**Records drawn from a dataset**
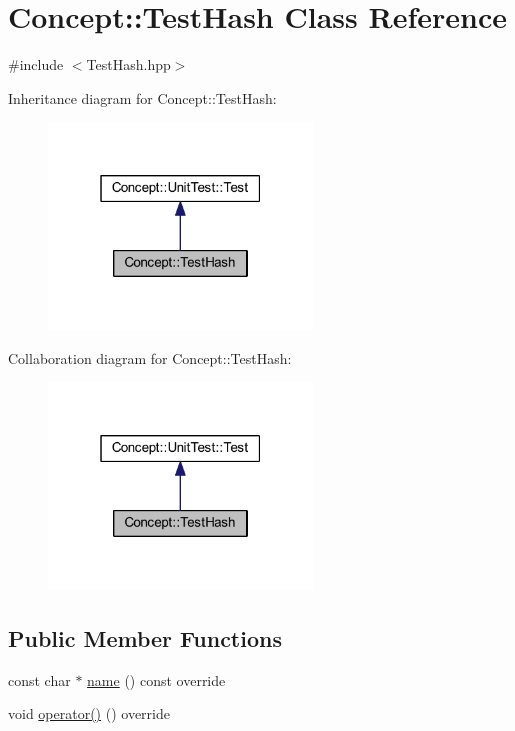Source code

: \hypertarget{class_concept_1_1_test_hash}{}\section{Concept\+::Test\+Hash Class Reference}
\label{class_concept_1_1_test_hash}


{\ttfamily \#include $<$Test\+Hash.\+hpp$>$}



Inheritance diagram for Concept\+::Test\+Hash\+:\nopagebreak
\begin{figure}[H]
\begin{center}
\leavevmode
\includegraphics[width=199pt]{class_concept_1_1_test_hash__inherit__graph}
\end{center}
\end{figure}


Collaboration diagram for Concept\+::Test\+Hash\+:\nopagebreak
\begin{figure}[H]
\begin{center}
\leavevmode
\includegraphics[width=199pt]{class_concept_1_1_test_hash__coll__graph}
\end{center}
\end{figure}
\subsection*{Public Member Functions}
\begin{DoxyCompactItemize}
\item 
const char $\ast$ \mbox{\hyperlink{class_concept_1_1_test_hash_a5bfa2f26b227562240a70d23f1df2018}{name}} () const override
\item 
void \mbox{\hyperlink{class_concept_1_1_test_hash_aaa06219ede091614bb050ede4f8676f0}{operator()}} () override
\end{DoxyCompactItemize}
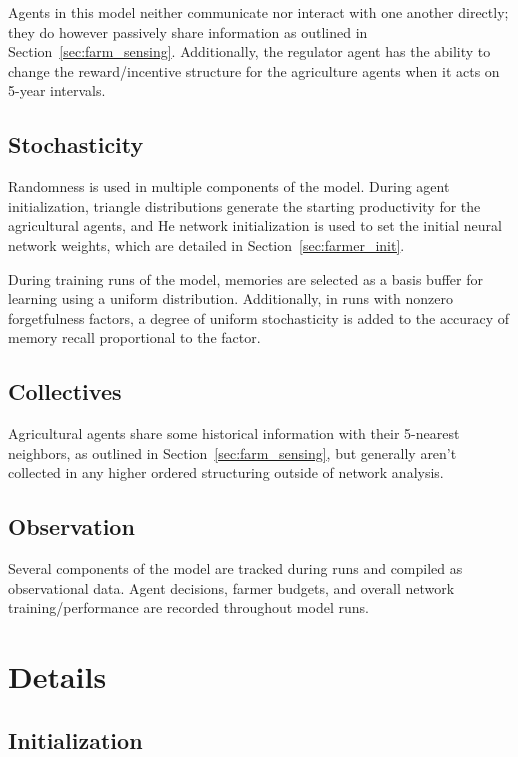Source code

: Agents in this model neither communicate nor interact with one another
directly;
they do however passively share information as outlined 
in Section~\ref{sec:farm_sensing}.
Additionally, the regulator agent has the ability to change the
reward/incentive structure for the agriculture agents when it acts on
5-year intervals.

\subsection{Stochasticity}

Randomness is used in multiple components of the model. During agent initialization, triangle distributions generate the starting productivity for the agricultural agents, and He network initialization is used to set the initial neural network weights, which are detailed in Section~\ref{sec:farmer_init}.

During training runs of the model, memories are selected as a basis buffer for learning using a uniform distribution. Additionally, in runs with nonzero forgetfulness factors, a degree of uniform stochasticity is added to the accuracy of memory recall proportional to the factor.

\subsection{Collectives}

Agricultural agents share some historical information with their
5-nearest neighbors,
as outlined in Section~\ref{sec:farm_sensing},
but generally aren't collected in any higher ordered structuring
outside of network analysis.

\subsection{Observation}

Several components of the model are tracked during runs and compiled
as observational data.
Agent decisions, farmer budgets, and overall network training/performance
are recorded throughout model runs.

\section{Details}

\subsection{Initialization}

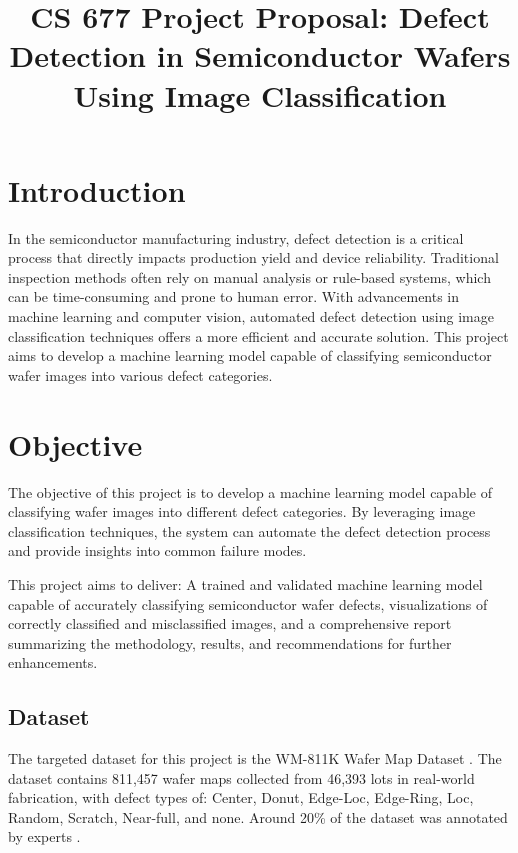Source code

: \documentclass[conference]{IEEEtran}
\begin{document}
\title{
    CS 677 Project Proposal: Defect Detection in Semiconductor Wafers Using Image Classification
}

\author{
}

\maketitle

\section{Introduction}
In the semiconductor manufacturing industry, defect detection is a critical process that directly impacts production yield and device reliability. 
Traditional inspection methods often rely on manual analysis or rule-based systems, which can be time-consuming and prone to human error. 
With advancements in machine learning and computer vision, automated defect detection using image classification techniques offers a more efficient and accurate solution. 
This project aims to develop a machine learning model capable of classifying semiconductor wafer images into various defect categories.

\section{Objective}
The objective of this project is to develop a machine learning model capable of classifying wafer images into different defect categories. 
By leveraging image classification techniques, the system can automate the defect detection process and provide insights into common failure modes.

This project aims to deliver:
A trained and validated machine learning model capable of accurately classifying semiconductor wafer defects,
visualizations of correctly classified and misclassified images, and
a comprehensive report summarizing the methodology, results, and recommendations for further enhancements.

\subsection{Dataset} 
The targeted dataset for this project is the WM-811K Wafer Map Dataset \cite{b1}. 
The dataset contains 811,457 wafer maps collected from 46,393 lots in real-world fabrication, with defect types of: Center, Donut, Edge-Loc, Edge-Ring, Loc, Random, Scratch, Near-full, and none.
Around 20\% of the dataset was annotated by experts \cite{b2}.
\end{document}

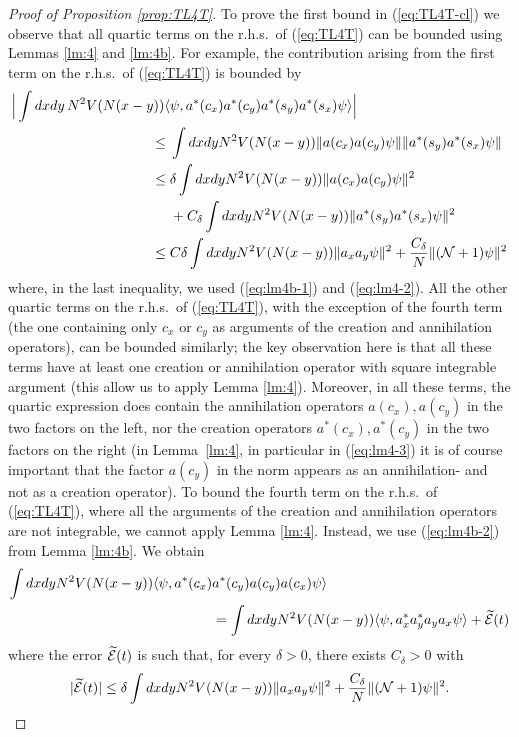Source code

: \documentclass[11pt,a4paper]{article}
\newcommand{\wt}{\widetilde}
\newcommand{\cE}{{\cal E}}
\newcommand{\cN}{{\cal N}}
\begin{document}
\begin{proof}[Proof of Proposition \ref{prop:TL4T}] 
To prove the first bound in (\ref{eq:TL4T-cl}) we observe that all quartic terms on the r.h.s.\ of (\ref{eq:TL4T}) can be bounded using Lemmas \ref{lm:4} and \ref{lm:4b}. For example, the contribution arising from the 
first term on the r.h.s.\ of (\ref{eq:TL4T}) is bounded by
\[ \begin{split} 
\Big| \int dx dy \,  N^2 V (N (x-y)) \langle &\psi ,  a^* (c_x) a^* (c_y) a^* (s_y) a^* (s_x) \psi \rangle \Big| \\\leq \; & \int dx dy N^2 V(N (x-y)) \| a (c_x) a (c_y) \psi \| \| a^* (s_y) a^* (s_x) \psi \| \\
\leq \; & \delta \int dx dy N^2 V (N (x-y)) \| a (c_x) a(c_y) \psi \|^2 \\ &+C_\delta \int dx dy N^2 V(N (x-y)) \| a^* (s_y) a^* (s_x) \psi \|^2 \\
\leq \; & C \delta \int dx dy N^2 V (N (x-y)) \| a_x a_y \psi \|^2 + \frac{C_\delta}{N} \|(\cN+1) \psi \|^2 \end{split} \]
where, in the last inequality, we used (\ref{eq:lm4b-1})  and (\ref{eq:lm4-2}). All the other quartic terms on the r.h.s.\ of (\ref{eq:TL4T}), with the exception of the fourth term (the one containing only $c_x$ or $c_y$ as arguments of the creation and annihilation operators), can be bounded similarly; the key observation here is that all these terms have at least one creation or annihilation operator with square integrable argument (this allow us to apply Lemma \ref{lm:4}). Moreover, in all these terms, the quartic expression does contain the annihilation operators $a(c_x), a(c_y)$ in the two factors on the left, nor the creation operators $a^* (c_x), a^*  (c_y)$ in the two factors on the right (in Lemma~\ref{lm:4}, in particular in (\ref{eq:lm4-3}) it is of course important that the factor $a(c_y)$ in the norm appears as an annihilation- and not as a creation operator). To bound the fourth term on the r.h.s.\ of (\ref{eq:TL4T}), where all the arguments of the creation and annihilation operators are not integrable, we cannot apply Lemma \ref{lm:4}. Instead, we use (\ref{eq:lm4b-2}) from Lemma \ref{lm:4b}. We obtain
\[ \begin{split}  \int dx dy N^2 V(N(x-y)) \langle \psi, a^* (c_x) &a^* (c_y) a(c_y) a(c_x) \psi \rangle \\ &=  \int dx dy N^2 V(N (x-y)) \langle \psi , a_x^* a_y^* a_y a_x \psi \rangle + \wt{\cE} (t) \end{split} \]
where the error $\wt{\cE} (t)$ is such that, for every $\delta > 0$, there exists $C_\delta >0$ with
\[ |\wt{\cE} (t)| \leq  \delta \int dx dy N^2 V(N (x-y)) \| a_x a_y \psi \|^2 + \frac{C_\delta}{N} \| (\cN+1) \psi \|^2. \]


\end{proof}
\end{document}
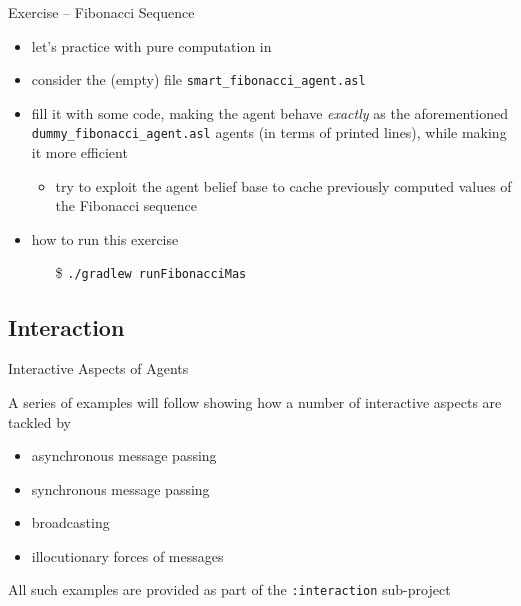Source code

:\documentclass[presentation]{beamer}\mode<presentation>{\usetheme{AMSBolognaFC}}
\begin{document}
\startExercise
\begin{frame}[c, allowframebreaks]{Exercise \currentExercise{} -- Fibonacci Sequence}
    \begin{itemize}
        \item let's practice with pure computation in \jason{}
        
        \vspace{.3cm}
        
        \item consider the (empty) file \texttt{smart\_fibonacci\_agent.asl}
        
        \vspace{.3cm}
        
        \item fill it with some \jason{} code, making the agent behave \emph{exactly} as the aforementioned \texttt{dummy\_fibonacci\_agent.asl} agents (in terms of printed lines), while making it more efficient
        \begin{itemize}
            \item try to exploit the agent belief base to cache previously computed values of the Fibonacci sequence
        \end{itemize}
        
        \vspace{.3cm}
        
        \item how to run this exercise
        \begin{itemize}
            \item[\$] \texttt{./gradlew run\alert{Fibonacci}Mas}
        \end{itemize}
        
    \end{itemize}
\end{frame}

\subsection{Interaction}

\begin{frame}[c]{Interactive Aspects of \jason{} Agents}

A series of examples will follow showing how a number of interactive aspects are tackled by \jason{}
%
\begin{itemize}
    \item asynchronous message passing
    \item synchronous message passing
    \item broadcasting
    \item illocutionary forces of \jason{} messages
\end{itemize}

\vfill

All such examples are provided as part of the \texttt{:interaction} sub-project

\end{frame} 
\end{document}
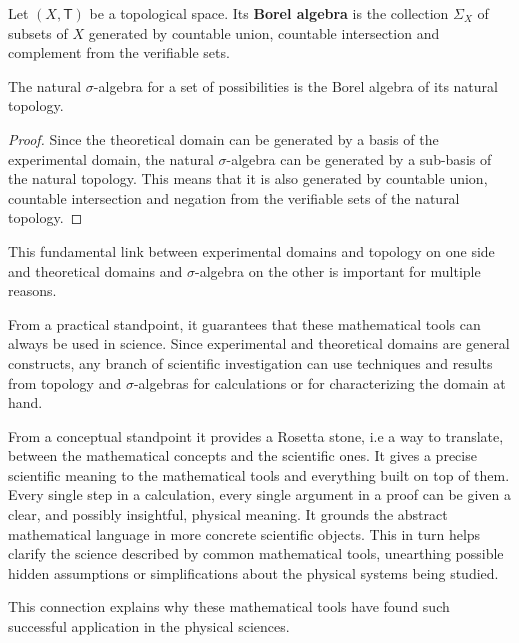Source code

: \documentclass[11pt,letterpaper,fleqn]{memoir} %
\begin{document}
\begin{mathSection}
	
	\begin{defn}
		Let $(X, \mathsf{T})$ be a topological space. Its \textbf{Borel algebra} is the collection $\Sigma_X$ of subsets of $X$ generated by countable union, countable intersection and complement from the verifiable sets.
	\end{defn}
	
	\begin{prop}
		The natural $\sigma$-algebra for a set of possibilities is the Borel algebra of its natural topology.
	\end{prop}
	
	\begin{proof}
		Since the theoretical domain can be generated by a basis of the experimental domain, the natural $\sigma$-algebra can be generated by a sub-basis of the natural topology. This means that it is also generated by countable union, countable intersection and negation from the verifiable sets of the natural topology.
	\end{proof}
\end{mathSection}

This fundamental link between experimental domains and topology on one side and theoretical domains and $\sigma$-algebra on the other is important for multiple reasons.

From a practical standpoint, it guarantees that these mathematical tools can always be used in science. Since experimental and theoretical domains are general constructs, any branch of scientific investigation can use techniques and results from topology and $\sigma$-algebras for calculations or for characterizing the domain at hand.

From a conceptual standpoint it provides a Rosetta stone, i.e a way to translate, between the mathematical concepts and the scientific ones. It gives a precise scientific meaning to the mathematical tools and everything built on top of them. Every single step in a calculation, every single argument in a proof can be given a clear, and possibly insightful, physical meaning. It grounds the abstract mathematical language in more concrete scientific objects. This in turn helps clarify the science described by common mathematical tools, unearthing possible hidden assumptions or simplifications about the physical systems being studied.

This connection explains why these mathematical tools have found such successful application in the physical sciences.
\end{document}
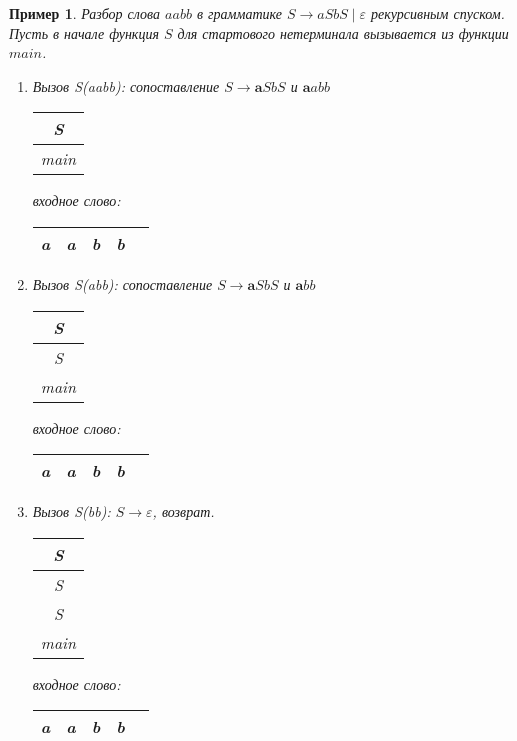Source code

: \documentclass[10pt]{article}         %
\newtheorem{example}{Пример}
\begin{document}
	\begin{example}
		Разбор слова $aabb$ в грамматике $S \rightarrow aSbS \mid \varepsilon$ рекурсивным спуском. Пусть в начале функция $S$ для стартового нетерминала вызывается из функции $main$.
		
		\begin{enumerate}
			
			\item Вызов S(aabb): сопоставление $S \rightarrow \textbf{a}SbS$ и $\textbf{a}abb$
			
			\begin{tabular}[c]{ |c| } 
				\\ \hline
				S \\ \hline
				main \\ \hline
			\end{tabular}  
			\qquad  \qquad \qquad  \qquad входное слово: \,
			\begin{tabular}[c]{ |c|c|c|c|c| } 
				\hline
				\textbf{a} & a & b & b \\ \hline
			\end{tabular}

			
			\item Вызов S(abb): сопоставление $S \rightarrow \textbf{a}SbS$ и $\textbf{a}bb$
			
			\begin{tabular}[c]{ |c| } 
				\\ \hline
				S \\ \hline
				S \\ \hline
				main \\ \hline
			\end{tabular}  
			\qquad  \qquad \qquad  \qquad входное слово: \,
			\begin{tabular}[c]{ |c|c|c|c|c| } 
				\hline
				a & \textbf{a} & b & b \\ \hline
			\end{tabular}			
			
			\item Вызов S(bb): $S \rightarrow \varepsilon$, возврат.
			
			\begin{tabular}[c]{ |c| } 
				\\ \hline
				S \\ \hline
				S \\ \hline
				S \\ \hline
				main \\ \hline
			\end{tabular}  
			\qquad  \qquad \qquad  \qquad входное слово: \,
			\begin{tabular}[c]{ |c|c|c|c|c| } 
				\hline
				a & \textbf{a} & b & b \\ \hline
			\end{tabular}
			

\end{enumerate}
\end{example}
\end{document}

**What the task requires**
Leave out the pictures. Return exactly the lines from the first line of the records to the line bearing "Collaboration diagram for", inclusive.

**Written answer**
Source code

: \hypertarget{class_concept_1_1_test_hash}{}\section{Concept\+::Test\+Hash Class Reference}
\label{class_concept_1_1_test_hash}


{\ttfamily \#include $<$Test\+Hash.\+hpp$>$}



Inheritance diagram for Concept\+::Test\+Hash\+:\nopagebreak
\begin{figure}[H]
\begin{center}
\leavevmode
\includegraphics[width=199pt]{class_concept_1_1_test_hash__inherit__graph}
\end{center}
\end{figure}


Collaboration diagram for Concept\+::Test\+Hash\+:\nopagebreak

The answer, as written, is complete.